В душе я сознавал: все, о чем говорил и трезвый и подвыпивший Кирилл Несмелый, это не для меня, это меня не касается, и то, что мы с Кириллом разругались, к лучшему, и все же успокоиться я не мог. Стараясь не думать о вчерашнем посещении ЦДЛ, я говорил себе: не все же такие, как Кирилл Несмелый! И тут же сам себе возражал: если имеется хотя бы несколько Несмелых, то столько же, а может быть, и больше имеется Смелых, и им никогда не понять, что они, мельтешась, лицемеря и подличая, литературу не делают.

Часть третья

1

Случилось как-то так, что все время мешали другие поездки, и три года моя дорога не лежала на Ставрополье. На четвертый же год, в конце августа, мне повезло: произошло то, чего я так долго ждал, — меня посылали в родные края на два месяца, чтобы я заменил неожиданно заболевшего собкора. Я радовался предстоящей поездке, а на душе у меня было тревожно. Что там, в Привольном и вокруг Привольного, произошло за эти годы? Почти четыре года — срок немалый. Прошедшее время хорошо было видно на моем Иване. Это уже был смышленый парнишка, говорун и непоседа, со светлым вихрастым чубчиком, с такими же, как и у Марты, большими удивленными глазами. Зная, что я уезжаю, а ему надо уходить с матерью в детский сад, Иван взобрался мне на колени, обвил ручонками шею и сказал:

— Папа, возвращайся побыстрее.

— Постараюсь, — ответил я.

— Папка, привези мне полыни.

Признаться, такая просьба меня удивила.

— Зачем она тебе, полынь-то?

— Мама говорила, что ты любишь полынь, а я еще и не видел ее. Какая она?

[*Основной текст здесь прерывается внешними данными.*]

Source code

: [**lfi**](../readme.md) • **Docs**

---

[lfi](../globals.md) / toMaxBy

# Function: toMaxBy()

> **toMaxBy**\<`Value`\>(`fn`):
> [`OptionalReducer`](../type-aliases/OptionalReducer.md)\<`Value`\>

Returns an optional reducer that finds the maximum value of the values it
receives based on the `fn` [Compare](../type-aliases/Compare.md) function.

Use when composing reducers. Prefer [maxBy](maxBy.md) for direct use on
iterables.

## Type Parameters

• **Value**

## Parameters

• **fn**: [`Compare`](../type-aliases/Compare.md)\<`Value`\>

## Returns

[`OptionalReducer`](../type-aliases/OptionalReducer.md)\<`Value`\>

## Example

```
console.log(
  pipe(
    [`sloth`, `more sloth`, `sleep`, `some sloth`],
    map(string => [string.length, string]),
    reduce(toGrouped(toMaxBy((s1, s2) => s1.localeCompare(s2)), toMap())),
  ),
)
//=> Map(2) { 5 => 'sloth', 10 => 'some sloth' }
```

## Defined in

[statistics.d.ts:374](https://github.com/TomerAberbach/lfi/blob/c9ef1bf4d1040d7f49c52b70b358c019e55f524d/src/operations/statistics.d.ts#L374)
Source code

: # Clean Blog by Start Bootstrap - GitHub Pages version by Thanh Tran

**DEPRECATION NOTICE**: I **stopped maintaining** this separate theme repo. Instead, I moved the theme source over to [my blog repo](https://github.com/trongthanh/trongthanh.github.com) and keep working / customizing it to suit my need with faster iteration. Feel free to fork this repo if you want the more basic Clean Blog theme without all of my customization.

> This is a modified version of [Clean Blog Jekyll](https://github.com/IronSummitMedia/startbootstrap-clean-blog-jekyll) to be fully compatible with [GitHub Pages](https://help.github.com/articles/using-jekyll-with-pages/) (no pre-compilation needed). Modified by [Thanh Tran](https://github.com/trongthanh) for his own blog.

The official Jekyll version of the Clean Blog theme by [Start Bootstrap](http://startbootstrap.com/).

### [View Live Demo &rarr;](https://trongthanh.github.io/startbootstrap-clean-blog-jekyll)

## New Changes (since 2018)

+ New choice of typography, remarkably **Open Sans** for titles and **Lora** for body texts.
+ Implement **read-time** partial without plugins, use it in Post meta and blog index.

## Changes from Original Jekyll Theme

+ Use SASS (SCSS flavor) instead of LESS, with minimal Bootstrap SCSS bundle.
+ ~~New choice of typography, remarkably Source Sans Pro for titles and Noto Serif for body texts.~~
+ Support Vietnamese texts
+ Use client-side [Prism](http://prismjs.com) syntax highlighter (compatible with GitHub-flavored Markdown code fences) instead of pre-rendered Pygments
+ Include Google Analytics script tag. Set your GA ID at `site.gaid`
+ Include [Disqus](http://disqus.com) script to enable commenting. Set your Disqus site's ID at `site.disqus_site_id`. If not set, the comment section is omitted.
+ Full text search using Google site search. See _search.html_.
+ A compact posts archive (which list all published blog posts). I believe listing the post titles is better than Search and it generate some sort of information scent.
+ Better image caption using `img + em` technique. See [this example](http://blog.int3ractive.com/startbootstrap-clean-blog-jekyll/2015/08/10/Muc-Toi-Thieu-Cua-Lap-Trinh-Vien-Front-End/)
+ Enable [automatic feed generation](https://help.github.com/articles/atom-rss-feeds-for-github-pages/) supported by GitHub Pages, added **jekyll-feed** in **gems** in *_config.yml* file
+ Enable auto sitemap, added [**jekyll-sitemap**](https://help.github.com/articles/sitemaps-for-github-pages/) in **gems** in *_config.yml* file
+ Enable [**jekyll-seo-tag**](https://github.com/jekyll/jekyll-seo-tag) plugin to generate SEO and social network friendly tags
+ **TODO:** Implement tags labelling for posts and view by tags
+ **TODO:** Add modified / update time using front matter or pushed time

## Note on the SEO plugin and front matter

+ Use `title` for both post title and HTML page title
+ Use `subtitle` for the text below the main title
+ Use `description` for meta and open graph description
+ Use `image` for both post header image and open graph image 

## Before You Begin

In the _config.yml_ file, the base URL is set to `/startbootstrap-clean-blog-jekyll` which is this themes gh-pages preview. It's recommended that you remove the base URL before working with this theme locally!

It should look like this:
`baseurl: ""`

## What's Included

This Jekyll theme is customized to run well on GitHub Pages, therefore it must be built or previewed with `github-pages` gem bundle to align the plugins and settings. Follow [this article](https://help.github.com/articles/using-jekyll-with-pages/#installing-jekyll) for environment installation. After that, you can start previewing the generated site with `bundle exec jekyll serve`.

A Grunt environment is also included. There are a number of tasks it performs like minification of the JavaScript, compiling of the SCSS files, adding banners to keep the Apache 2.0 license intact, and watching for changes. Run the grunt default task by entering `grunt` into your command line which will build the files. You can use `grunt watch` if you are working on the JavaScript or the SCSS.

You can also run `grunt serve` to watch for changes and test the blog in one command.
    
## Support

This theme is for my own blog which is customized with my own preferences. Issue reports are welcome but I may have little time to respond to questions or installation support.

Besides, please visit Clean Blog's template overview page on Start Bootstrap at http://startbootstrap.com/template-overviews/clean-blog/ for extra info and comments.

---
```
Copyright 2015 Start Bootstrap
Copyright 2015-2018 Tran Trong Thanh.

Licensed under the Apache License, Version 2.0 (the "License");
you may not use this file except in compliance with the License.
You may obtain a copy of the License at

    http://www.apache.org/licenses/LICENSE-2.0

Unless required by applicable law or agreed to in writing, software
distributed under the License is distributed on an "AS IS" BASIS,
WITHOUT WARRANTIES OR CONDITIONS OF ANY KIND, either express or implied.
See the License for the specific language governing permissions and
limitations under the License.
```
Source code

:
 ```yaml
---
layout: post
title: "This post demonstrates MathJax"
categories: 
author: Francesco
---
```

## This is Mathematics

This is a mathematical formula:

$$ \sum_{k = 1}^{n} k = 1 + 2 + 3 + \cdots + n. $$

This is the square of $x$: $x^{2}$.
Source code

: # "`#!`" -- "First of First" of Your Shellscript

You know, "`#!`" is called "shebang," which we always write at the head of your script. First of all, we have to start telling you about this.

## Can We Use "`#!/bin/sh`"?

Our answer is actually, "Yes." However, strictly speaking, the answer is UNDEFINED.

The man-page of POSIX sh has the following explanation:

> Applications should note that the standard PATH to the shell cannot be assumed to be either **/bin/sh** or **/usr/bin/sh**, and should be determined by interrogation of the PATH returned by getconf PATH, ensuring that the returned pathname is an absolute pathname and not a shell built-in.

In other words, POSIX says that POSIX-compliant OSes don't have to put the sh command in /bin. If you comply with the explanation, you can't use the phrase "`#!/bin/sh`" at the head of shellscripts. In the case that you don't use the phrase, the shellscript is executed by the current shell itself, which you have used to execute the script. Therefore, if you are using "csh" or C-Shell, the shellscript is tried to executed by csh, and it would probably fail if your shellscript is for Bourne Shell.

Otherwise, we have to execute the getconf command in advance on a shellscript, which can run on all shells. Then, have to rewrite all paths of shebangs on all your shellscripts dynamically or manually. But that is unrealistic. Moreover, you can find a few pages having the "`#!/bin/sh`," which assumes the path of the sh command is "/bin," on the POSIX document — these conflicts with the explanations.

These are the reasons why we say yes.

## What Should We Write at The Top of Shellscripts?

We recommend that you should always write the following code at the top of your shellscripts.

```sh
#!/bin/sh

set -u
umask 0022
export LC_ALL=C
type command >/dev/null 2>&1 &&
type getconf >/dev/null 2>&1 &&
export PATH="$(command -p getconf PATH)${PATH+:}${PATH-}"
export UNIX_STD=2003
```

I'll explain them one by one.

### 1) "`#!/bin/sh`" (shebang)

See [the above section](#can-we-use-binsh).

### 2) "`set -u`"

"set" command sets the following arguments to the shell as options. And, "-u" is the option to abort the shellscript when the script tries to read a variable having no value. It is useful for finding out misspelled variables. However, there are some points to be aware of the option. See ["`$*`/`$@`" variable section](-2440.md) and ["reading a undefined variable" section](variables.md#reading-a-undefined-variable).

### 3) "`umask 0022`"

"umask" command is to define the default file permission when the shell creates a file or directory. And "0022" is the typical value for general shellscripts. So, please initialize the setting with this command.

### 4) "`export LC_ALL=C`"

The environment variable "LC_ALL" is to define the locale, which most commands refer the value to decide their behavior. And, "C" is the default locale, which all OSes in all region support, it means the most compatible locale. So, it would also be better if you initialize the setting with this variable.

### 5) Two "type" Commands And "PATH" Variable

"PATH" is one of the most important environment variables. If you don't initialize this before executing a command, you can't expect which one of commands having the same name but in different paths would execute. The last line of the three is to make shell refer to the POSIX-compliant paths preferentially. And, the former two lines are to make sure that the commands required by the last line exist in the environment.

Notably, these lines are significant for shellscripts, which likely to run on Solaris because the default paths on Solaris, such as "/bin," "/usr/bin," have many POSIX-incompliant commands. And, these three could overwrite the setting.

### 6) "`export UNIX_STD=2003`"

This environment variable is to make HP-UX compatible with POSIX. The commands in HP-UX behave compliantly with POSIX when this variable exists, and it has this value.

— Обыкновенная трава. Ничего особенного.

— А как она пахнет?

— Плохо пахнет.

— Зачем же ты ее любишь?

— Кто тебе сказал, что я ее люблю?

— Мама.

— Ах, мама! Это она пошутила.

— Ну, скажи, привезешь?

— Ладно, привезу, — пообещал я. — Веточку полыни и большой, прямо с бахчи, арбуз.

Легко было догадаться: Ванюша говорил не свои слова. Марта научила. Но зачем? Неужели ей было обидно, что я снова еду в Привольный, что свою повесть, которую все еще пишу, назвал «Запах полыни»? Ведь об этом знает одна Марта. Одной ей было известно также и о том, что мне хорошо думается и хорошо пишется тогда, когда я чувствую запах полыни. Много раз я сам говорил ей об этом.

— Что-то странное со мной происходит, — как-то сказал я Марте. — Если чувствую запах полыни, когда мне кажется, будто она рядом, на столе, тогда мне и пишется легко, и быстро находятся нужные слова. Если же нет ощущения близости полыни — беда, ничего не получается. Что это такое — понять не могу.

— Написал бы Ефимии, пусть прислала бы кустик. Для вдохновения.

Марта как-то странно, неестественно засмеялась, очевидно, желая показать, что она пошутила. Я же понял ее смех по-своему: ей хотелось скрыть свою, жившую в ней все эти годы ревность.

— Ефимию я уже забыл, — сказал я, чтобы покончить об этом разговор. — И тебя прошу о ней не вспоминать.

— Хорошо, не буду. Но чего ты так обиделся?